[Data for review Boundary: Start]

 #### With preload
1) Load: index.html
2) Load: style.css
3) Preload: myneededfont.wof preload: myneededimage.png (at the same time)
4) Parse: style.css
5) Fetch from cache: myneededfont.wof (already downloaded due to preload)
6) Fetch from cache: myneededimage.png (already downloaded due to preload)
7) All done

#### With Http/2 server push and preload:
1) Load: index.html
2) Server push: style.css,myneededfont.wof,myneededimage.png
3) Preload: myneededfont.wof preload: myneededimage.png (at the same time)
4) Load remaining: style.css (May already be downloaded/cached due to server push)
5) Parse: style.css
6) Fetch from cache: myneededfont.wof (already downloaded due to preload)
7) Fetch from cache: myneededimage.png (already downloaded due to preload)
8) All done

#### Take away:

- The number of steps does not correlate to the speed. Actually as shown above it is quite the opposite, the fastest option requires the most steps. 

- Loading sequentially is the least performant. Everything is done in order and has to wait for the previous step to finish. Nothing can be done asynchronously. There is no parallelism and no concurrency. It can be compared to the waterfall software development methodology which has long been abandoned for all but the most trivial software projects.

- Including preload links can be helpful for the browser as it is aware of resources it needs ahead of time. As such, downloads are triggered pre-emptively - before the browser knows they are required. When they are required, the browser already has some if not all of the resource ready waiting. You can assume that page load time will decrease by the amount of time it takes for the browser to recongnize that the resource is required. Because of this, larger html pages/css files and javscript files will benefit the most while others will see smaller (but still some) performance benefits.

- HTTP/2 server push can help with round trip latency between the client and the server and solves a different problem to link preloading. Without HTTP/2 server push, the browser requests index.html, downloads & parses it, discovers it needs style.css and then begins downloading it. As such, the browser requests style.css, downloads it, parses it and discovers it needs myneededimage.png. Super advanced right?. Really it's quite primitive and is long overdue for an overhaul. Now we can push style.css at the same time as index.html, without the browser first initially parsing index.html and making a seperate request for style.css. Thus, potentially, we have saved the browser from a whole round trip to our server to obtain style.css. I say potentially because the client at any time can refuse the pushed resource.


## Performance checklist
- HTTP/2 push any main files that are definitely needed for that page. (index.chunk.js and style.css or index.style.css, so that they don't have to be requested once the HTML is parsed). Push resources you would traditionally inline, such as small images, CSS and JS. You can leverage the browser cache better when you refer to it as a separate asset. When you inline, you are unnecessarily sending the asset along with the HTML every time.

[Data for review Boundary: End]

Each line above that includes the word "Fetch" is to be copied.

5) Fetch from cache: myneededfont.wof (already downloaded due to preload)
6) Fetch from cache: myneededimage.png (already downloaded due to preload)
6) Fetch from cache: myneededfont.wof (already downloaded due to preload)
7) Fetch from cache: myneededimage.png (already downloaded due to preload)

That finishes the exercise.